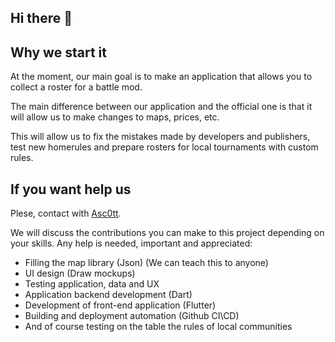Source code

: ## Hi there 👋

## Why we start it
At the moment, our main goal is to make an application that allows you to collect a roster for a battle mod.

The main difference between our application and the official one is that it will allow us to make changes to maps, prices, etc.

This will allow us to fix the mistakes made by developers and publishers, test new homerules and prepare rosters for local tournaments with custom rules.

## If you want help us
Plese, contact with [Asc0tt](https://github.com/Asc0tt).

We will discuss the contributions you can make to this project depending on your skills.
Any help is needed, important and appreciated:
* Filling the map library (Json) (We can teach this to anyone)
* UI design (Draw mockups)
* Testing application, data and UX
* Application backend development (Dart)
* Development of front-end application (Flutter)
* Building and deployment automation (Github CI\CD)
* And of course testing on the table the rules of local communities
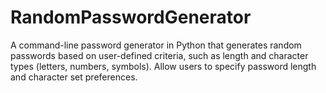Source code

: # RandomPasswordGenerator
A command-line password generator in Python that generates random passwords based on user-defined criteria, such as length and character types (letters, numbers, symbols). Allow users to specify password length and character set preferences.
--
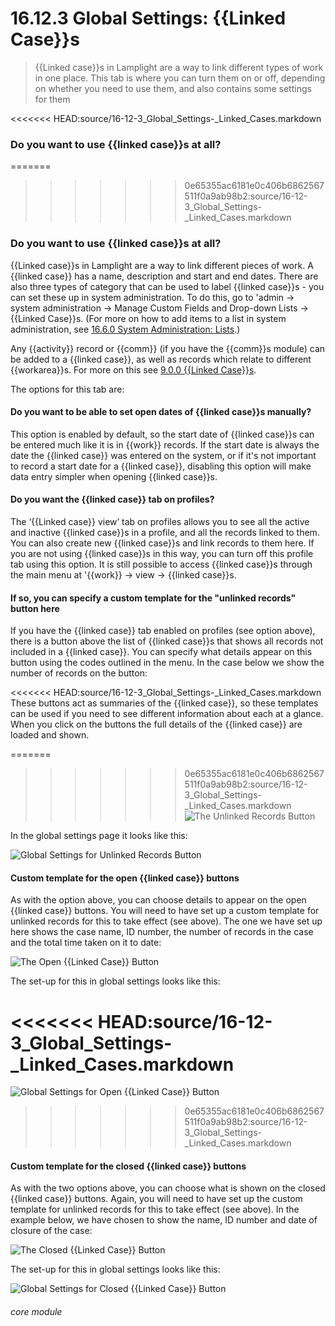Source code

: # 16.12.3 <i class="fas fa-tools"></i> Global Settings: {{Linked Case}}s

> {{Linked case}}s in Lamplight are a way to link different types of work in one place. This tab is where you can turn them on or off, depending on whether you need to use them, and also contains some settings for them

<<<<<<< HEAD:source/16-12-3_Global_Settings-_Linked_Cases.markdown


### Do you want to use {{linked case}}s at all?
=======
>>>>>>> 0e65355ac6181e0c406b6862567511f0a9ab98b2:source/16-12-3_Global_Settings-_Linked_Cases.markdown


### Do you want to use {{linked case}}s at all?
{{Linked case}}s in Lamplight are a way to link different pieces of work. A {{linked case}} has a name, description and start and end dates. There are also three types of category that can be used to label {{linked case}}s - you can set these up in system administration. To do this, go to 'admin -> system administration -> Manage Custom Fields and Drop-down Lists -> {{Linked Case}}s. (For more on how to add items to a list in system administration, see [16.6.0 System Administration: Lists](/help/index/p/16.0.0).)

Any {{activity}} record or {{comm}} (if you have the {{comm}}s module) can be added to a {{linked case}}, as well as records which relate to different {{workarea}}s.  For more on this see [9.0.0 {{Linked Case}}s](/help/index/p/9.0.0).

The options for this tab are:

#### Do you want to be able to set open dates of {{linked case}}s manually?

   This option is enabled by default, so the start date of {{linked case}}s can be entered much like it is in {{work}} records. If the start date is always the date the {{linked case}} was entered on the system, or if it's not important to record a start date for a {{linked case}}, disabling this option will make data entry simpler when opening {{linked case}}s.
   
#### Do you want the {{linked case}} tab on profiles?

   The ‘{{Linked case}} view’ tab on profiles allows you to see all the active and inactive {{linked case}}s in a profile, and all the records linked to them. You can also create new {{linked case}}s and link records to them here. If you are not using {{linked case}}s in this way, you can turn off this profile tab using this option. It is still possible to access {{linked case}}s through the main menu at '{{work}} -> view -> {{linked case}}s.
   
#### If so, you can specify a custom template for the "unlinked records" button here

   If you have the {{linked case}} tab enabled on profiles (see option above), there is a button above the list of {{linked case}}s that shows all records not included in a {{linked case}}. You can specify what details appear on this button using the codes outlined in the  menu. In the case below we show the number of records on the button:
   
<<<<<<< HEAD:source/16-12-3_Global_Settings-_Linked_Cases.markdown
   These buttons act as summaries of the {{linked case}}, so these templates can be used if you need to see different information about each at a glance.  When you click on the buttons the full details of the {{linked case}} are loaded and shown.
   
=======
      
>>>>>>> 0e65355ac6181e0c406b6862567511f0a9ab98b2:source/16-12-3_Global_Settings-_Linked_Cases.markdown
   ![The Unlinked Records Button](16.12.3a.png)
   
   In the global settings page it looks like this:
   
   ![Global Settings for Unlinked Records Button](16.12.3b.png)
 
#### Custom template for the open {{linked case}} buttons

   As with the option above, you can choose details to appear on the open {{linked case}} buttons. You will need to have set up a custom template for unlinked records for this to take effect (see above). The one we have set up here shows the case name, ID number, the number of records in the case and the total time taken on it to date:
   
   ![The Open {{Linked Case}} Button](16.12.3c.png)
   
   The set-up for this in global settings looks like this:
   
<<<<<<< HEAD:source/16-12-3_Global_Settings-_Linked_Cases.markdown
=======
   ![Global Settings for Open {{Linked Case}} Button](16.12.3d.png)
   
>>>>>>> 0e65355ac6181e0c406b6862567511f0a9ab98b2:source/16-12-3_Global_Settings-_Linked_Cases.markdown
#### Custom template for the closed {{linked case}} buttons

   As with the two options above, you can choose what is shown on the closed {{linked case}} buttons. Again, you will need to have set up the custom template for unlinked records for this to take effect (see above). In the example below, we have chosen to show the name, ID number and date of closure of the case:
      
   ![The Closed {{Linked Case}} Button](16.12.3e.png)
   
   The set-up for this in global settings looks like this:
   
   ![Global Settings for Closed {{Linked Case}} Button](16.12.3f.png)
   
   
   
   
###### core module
---
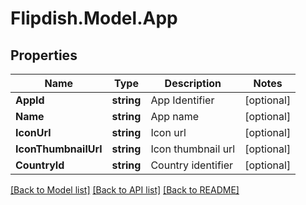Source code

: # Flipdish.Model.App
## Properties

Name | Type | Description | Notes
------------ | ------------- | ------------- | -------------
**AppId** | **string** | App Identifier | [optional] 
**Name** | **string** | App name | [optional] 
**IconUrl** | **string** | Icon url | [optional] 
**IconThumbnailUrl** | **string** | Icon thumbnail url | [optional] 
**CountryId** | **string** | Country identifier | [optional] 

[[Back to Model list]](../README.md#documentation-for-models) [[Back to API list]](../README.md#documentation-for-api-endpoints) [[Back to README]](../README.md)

• [WHAT THIS TASK INVOLVES]: In the entries above, count every line containing the word "want". Write only the total.

• [PROBLEM SOLUTION]: 5